* EXCERPTED DATA:
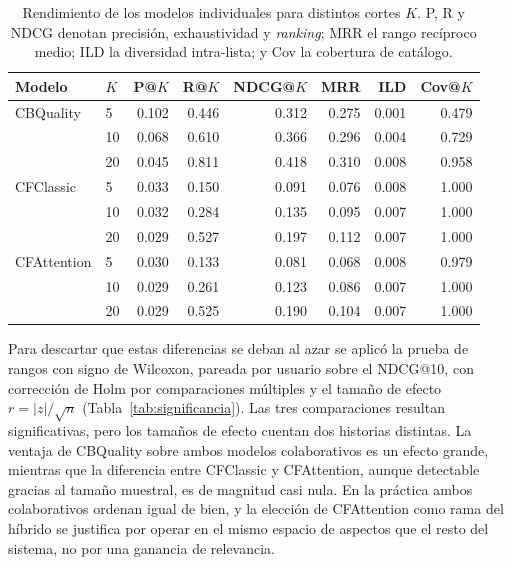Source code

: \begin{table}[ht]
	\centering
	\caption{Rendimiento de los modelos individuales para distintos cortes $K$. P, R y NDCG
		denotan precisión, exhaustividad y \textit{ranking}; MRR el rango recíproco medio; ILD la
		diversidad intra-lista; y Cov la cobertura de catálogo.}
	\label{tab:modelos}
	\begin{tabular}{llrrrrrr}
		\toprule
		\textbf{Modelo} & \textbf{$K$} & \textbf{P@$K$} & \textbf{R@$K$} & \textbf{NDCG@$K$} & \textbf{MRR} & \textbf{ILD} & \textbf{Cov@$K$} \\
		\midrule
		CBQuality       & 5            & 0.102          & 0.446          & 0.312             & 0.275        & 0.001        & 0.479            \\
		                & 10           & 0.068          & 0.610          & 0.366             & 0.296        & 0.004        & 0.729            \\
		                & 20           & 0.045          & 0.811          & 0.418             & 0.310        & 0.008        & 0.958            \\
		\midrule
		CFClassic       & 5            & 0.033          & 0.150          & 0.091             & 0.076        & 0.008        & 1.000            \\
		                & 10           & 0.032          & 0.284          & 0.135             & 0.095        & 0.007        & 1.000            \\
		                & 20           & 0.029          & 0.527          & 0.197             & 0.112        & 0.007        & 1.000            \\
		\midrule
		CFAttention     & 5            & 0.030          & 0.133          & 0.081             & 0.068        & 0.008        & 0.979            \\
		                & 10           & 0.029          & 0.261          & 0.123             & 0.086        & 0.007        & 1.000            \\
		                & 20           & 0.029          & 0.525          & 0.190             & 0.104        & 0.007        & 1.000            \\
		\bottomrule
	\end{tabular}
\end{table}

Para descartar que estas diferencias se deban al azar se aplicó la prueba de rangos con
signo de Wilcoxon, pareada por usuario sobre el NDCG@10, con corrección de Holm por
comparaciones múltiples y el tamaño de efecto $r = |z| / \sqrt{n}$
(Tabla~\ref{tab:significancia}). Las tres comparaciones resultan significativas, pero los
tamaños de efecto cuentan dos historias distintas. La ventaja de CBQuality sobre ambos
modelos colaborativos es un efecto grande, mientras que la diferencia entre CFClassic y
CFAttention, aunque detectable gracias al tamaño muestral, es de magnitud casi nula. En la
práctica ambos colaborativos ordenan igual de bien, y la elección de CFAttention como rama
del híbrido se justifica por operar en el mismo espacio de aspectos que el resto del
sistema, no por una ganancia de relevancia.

* PROMPT: Only lines holding the word "efecto" belong in the answer; copy all of them from the records.

* FINAL ANSWER:
comparaciones múltiples y el tamaño de efecto $r = |z| / \sqrt{n}$
tamaños de efecto cuentan dos historias distintas. La ventaja de CBQuality sobre ambos
modelos colaborativos es un efecto grande, mientras que la diferencia entre CFClassic y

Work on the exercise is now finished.